If you're seeing a rash of overweight and stressed-out patients, you've got plenty of company. The Human Capital Index, which the World Economics Forum uses to rank more than 150 countries based on 51 variables, placed the United States at 43rd for overall "health and wellness." The news isn't necessarily earth-shattering: According to the 2012 America's Health Rankings report, put together by the United Health Foundation, we're experiencing a surge in sedentary behavior, obesity, diabetes, and high blood pressure.

Hack-proofing Cheney

Is it possible that a terrorist would try to hack your patients' wireless, implanted medical devices to obtain information for identity theft, or worse? Apparently, former Vice President Dick Cheney and his doctors thought so. Cheney recently told "60 Minutes" that the wireless function of his implanted cardiac defibrillator was turned off in 2007 in case a terrorist attempted to hack into the device and kill him. And it's not just Cheney's medical team that sees this threat as more credible than a Sci-Fi thriller plotline. A Government Accountability Office report stated that certain medical devices such as defibrillators and insulin pumps are vulnerable to hacking. In June, the FDA issued a recommendation that medical device companies develop additional security controls, iHealthBeat reported.

App of the Month

More than two million people in the United States contract infections that are resistant to antibiotics, and at least 23,000 people die as a result, according to CDC data. Unfortunately, what wipes out bacteria in one part of the country doesn't wipe it out in another. So how does a doctor know whether to prescribe the usual antibiotic for a UTI? One solution: Tapping into "Epocrates Bugs & Drugs" - a new iPhone and iPad app for iOS 7 recently unveiled by athenahealth and its subsidiary Epocrates. The free app uses GPS to alert physicians to geographic locations at the center of new infections and potential drug-resistance patterns.

Compensation Shift

Many physician compensation plans are beginning to reflect quality and patient satisfaction scores. That's according to the 13th annual "Provider Compensation, Production, and Benefits Surveys" report from ECG Management Consultants, Inc., a healthcare management consulting firm, which conducted surveys of nearly 21,000 providers this spring. Other survey findings include:

• Primary-care physician compensation decreased slightly by 0.4 percent between 2012 and 2013, while specialist compensation increased 3.4 percent.

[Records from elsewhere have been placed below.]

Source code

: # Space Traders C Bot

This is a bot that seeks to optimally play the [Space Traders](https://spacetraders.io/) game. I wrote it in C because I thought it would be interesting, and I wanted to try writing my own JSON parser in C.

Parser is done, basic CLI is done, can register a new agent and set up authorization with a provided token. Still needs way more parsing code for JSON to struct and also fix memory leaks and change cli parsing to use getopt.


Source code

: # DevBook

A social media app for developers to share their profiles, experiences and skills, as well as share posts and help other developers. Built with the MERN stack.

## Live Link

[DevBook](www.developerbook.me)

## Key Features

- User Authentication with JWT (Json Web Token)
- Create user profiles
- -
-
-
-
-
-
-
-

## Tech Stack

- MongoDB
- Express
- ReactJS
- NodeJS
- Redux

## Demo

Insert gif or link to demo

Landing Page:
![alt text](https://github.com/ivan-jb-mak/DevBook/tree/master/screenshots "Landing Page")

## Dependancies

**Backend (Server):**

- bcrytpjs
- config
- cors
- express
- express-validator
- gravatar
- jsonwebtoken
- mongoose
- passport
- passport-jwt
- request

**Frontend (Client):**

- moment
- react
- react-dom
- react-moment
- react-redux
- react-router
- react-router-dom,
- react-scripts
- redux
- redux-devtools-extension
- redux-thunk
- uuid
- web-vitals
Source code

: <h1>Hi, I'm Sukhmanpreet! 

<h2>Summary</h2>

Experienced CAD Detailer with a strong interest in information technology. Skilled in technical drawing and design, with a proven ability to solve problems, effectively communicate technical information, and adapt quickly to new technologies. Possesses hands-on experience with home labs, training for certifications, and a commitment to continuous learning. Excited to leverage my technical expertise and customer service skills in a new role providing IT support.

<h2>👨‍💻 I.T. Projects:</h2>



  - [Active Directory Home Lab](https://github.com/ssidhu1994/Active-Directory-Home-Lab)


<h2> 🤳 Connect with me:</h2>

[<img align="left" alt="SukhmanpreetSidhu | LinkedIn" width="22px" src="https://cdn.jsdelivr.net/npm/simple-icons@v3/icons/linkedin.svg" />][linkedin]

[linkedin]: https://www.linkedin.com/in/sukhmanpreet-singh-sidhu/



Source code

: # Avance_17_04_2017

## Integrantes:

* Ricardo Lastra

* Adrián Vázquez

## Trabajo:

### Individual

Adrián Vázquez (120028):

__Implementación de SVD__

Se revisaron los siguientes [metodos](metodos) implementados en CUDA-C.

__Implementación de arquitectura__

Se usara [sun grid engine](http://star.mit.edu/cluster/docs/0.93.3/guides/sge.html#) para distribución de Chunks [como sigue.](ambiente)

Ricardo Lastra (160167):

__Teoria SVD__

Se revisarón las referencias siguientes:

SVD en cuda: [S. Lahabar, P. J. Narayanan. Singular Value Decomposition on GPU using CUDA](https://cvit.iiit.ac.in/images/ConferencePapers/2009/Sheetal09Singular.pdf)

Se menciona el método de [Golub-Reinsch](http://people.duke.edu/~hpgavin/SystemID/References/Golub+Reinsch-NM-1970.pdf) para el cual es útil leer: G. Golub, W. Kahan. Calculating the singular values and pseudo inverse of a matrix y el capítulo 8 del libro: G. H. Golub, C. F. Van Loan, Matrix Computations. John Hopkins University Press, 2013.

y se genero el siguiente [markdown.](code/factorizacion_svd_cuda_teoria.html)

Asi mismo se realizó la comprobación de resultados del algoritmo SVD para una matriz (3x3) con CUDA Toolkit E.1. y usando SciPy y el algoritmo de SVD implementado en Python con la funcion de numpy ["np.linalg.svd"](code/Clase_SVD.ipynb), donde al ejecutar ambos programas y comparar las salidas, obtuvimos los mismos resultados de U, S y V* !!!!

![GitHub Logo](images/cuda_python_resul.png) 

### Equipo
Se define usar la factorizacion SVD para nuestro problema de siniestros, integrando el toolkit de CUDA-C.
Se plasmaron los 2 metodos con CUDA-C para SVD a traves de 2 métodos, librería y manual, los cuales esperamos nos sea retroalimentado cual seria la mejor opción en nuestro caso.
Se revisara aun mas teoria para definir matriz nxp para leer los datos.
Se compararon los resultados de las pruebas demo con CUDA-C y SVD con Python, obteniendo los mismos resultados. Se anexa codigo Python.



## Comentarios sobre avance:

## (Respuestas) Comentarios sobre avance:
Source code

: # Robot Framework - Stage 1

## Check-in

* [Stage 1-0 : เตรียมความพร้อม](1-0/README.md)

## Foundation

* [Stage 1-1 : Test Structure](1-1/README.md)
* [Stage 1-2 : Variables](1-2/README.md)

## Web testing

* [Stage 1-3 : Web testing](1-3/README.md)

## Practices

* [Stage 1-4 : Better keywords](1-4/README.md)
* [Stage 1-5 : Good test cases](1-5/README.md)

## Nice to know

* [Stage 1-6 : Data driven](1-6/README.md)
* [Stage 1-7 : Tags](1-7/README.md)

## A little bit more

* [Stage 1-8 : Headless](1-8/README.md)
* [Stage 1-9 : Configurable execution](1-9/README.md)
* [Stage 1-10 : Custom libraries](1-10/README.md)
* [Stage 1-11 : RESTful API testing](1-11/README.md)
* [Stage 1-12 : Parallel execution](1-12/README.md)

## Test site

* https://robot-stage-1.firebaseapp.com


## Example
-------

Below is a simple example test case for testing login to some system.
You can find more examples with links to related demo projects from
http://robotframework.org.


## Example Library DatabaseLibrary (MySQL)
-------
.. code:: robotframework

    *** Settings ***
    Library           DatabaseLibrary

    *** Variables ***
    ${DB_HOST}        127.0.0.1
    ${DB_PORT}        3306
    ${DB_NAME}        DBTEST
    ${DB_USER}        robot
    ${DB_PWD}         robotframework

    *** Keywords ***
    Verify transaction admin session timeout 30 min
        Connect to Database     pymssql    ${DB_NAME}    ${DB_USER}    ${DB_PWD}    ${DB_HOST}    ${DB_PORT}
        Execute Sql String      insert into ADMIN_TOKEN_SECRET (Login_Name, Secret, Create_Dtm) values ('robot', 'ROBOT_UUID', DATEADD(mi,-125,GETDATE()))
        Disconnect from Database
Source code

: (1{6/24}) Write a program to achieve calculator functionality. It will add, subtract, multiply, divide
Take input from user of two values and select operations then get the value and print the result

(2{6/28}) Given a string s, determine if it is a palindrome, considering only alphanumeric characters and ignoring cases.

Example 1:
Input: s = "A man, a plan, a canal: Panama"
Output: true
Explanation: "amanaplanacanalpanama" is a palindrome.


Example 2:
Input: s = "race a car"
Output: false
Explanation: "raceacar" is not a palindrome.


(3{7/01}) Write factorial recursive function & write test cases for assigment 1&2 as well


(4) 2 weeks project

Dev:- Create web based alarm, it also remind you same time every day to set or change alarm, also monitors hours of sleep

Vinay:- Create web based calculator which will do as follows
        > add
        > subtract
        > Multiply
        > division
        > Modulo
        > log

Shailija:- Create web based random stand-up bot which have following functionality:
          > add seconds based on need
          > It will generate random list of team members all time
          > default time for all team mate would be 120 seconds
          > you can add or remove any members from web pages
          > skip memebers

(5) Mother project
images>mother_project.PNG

• While the majority (91 percent) of organizations continue to utilize physician production to determine physician compensation, nonproduction-based metrics such as quality and patient satisfaction are being adopted rapidly, at 63 percent and 47 percent of organizations, respectively.

• Retirement contributions averaged $17,524 per physician, driving up overall benefit costs to 16.3 percent of compensation, or $43,501 per physician.